Опыты пришлось прекратить. Арион нажил водянку, которая стала объектом пристального внимания администратора. Он смотрел на экскурсовода, как на беременную женщину и популярно объяснял, что здоровье -- это общественный капитал и, тыкая в вспухший живот экскурсовода, утверждал, что тот оттягивает государственные капиталы на лечение собственного живота под инфракрасными лучами.
-- А какие капиталы оттягиваете вы? -- рубил Арион.
Он допекал администратора его закоренелыми радикулитами, больным сердцем, гриппами и ангинами, которые пожирали такие капиталы, что на корню лопались гигантские новостройки на окраинах.
Железная логика Ариона превращала патрона в человека с расшатанными нервами, и он так гвоздил по столу, что со стен срывалась паутина и, оплетая Ариона, превращал его в кокон.
Идеи не было.
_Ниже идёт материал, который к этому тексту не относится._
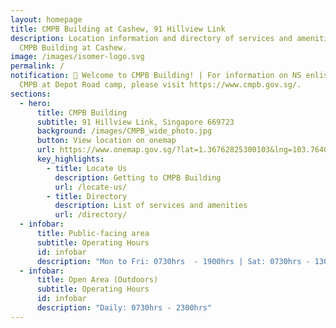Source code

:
 ```yaml
---
layout: homepage
title: CMPB Building at Cashew, 91 Hillview Link
description: Location information and directory of services and amenities at
  CMPB Building at Cashew.
image: /images/isomer-logo.svg
permalink: /
notification: 📢 Welcome to CMPB Building! | For information on NS enlistment or
  CMPB at Depot Road camp, please visit https://www.cmpb.gov.sg/.
sections:
  - hero:
      title: CMPB Building
      subtitle: 91 Hillview Link, Singapore 669723
      background: /images/CMPB_wide_photo.jpg
      button: View location on onemap
      url: https://www.onemap.gov.sg/?lat=1.36762825300103&lng=103.764025830065
      key_highlights:
        - title: Locate Us
          description: Getting to CMPB Building
          url: /locate-us/
        - title: Directory
          description: List of services and amenities
          url: /directory/
  - infobar:
      title: Public-facing area
      subtitle: Operating Hours
      id: infobar
      description: "Mon to Fri: 0730hrs  - 1900hrs | Sat: 0730hrs - 1300hrs"
  - infobar:
      title: Open Area (Outdoors)
      subtitle: Operating Hours
      id: infobar
      description: "Daily: 0730hrs - 2300hrs"
---
```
Арион тайком побывал даже возле плиты фараона и возвратился в музей с мыслями, словно раскисшее мыло. Он препарировал самого дряхлого ангела в надежде на чудо и стал обладателем двух деревянных иконок, трех оловянных крестиков и золотой чеканки с двуглавым орлом.
Золотую чеканку хранитель музея конфисковал, как народное богатство, которое нужно приумножать.
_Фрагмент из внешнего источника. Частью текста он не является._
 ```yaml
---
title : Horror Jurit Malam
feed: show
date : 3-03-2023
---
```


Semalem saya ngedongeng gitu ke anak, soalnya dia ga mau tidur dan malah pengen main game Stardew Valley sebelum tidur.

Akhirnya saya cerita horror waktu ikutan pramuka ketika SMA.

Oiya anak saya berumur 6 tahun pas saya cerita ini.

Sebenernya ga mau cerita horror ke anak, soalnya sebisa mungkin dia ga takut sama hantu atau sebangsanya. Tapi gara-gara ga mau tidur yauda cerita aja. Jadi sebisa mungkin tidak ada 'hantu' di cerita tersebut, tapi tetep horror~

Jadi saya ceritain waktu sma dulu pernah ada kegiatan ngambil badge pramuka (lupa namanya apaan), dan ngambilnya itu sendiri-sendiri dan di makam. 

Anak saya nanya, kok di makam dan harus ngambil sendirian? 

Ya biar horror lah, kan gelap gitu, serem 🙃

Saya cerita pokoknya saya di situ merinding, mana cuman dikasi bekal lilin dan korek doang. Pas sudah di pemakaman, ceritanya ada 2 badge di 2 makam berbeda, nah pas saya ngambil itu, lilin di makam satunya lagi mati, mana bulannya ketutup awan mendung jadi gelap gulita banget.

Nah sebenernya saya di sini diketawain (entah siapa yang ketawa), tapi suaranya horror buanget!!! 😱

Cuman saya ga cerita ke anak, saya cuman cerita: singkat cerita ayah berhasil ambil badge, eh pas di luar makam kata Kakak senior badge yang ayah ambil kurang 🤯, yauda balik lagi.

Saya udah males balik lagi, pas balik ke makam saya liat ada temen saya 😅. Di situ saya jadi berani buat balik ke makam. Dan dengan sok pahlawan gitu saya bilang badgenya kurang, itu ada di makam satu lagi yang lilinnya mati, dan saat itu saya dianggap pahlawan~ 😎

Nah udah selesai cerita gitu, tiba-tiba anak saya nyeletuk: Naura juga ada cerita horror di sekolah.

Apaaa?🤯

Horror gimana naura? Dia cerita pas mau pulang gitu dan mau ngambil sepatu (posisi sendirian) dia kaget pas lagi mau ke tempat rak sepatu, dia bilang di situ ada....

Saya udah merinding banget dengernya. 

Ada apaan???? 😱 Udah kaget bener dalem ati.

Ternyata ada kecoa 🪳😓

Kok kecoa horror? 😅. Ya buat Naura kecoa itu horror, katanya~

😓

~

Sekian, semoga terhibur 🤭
-- А может вместе приумножим? -- спросил Арион.
Через неделю Арион увидел, что золотой орел пал жертвой золотых дел мастера, который превратил хищника в червонную печатку в форме гуся на указательном пальце администратора.
-- Приумножаем? -- бросил Арион.
-- Это фамильное золото! -- пробормотал хранитель музея.
Арион понял, что в фальное золото патрона превратились бы золотые блюда, серебряные кубки…, если б они не числились в столовой утвари императора.
Через полгода бесплодных попыток Арион стал травить свое сознание могуществом.
Он одевал соболиные шубы, шапки даже в сорокаградусную жару и тайком таскался по углам, задыхаясь от запаха нафталина и обливаясь потом, чтобы перевоплотиться хоть в душу боярина с боярской идеей. По музею пошел слух о странных приведениях, которые предпочитали допотопным балахонам соболиные меха.
-- Вы не знаете, кто эти привидения? -- подозрительно спрашивал администратор Ариона и тянул носом.
От экскурсовода пахло как от ломбардной моли.
-- Так это же не привидения! - -отвечал Арион.
В поле зрения экскурсовода оказывались посетители, одетые в меха, которые не уступали императорским мехам. При их появлении хранитель музея отбирал у Ариона указку и сам превращался в экскурсовода, вызывая сочувствие у младшего товарища.
Еще полгода Арион оккупировал кареты, коляски, возки в надежде на сверхъестественное озарение. От долгого сидения он заработал геморрой, а от запаха лака, которым покрывали транспортные средства, -- кадык, дабы предохранить их от гниения, астму.
-- А ее императоры! -- бормотал экскурсовод, ворочаясь как удав, в карете и попирая ногами сафьяновые подушечки. -- Идеи настоящей не могли оставить.
Арион умывался в царских тазах и утирался красным рушником с красным петухом. Не помогал даже нашатырь, который экскурсовод закачивал в нос, словно собирался полоскать его.
-- Нет идей! -- огорченно вздыхал Арион.
Их высосала плита фараона.
-- А ты сходи к нашему администратору, -- советовали ему, и так нахваливали хранителя музея, словно хранитель музея был величайшим тружеником, перепахавшим весь земной шар и взрастившим хлеба с зерном в добрый кулак и стеблем с хорошую осину.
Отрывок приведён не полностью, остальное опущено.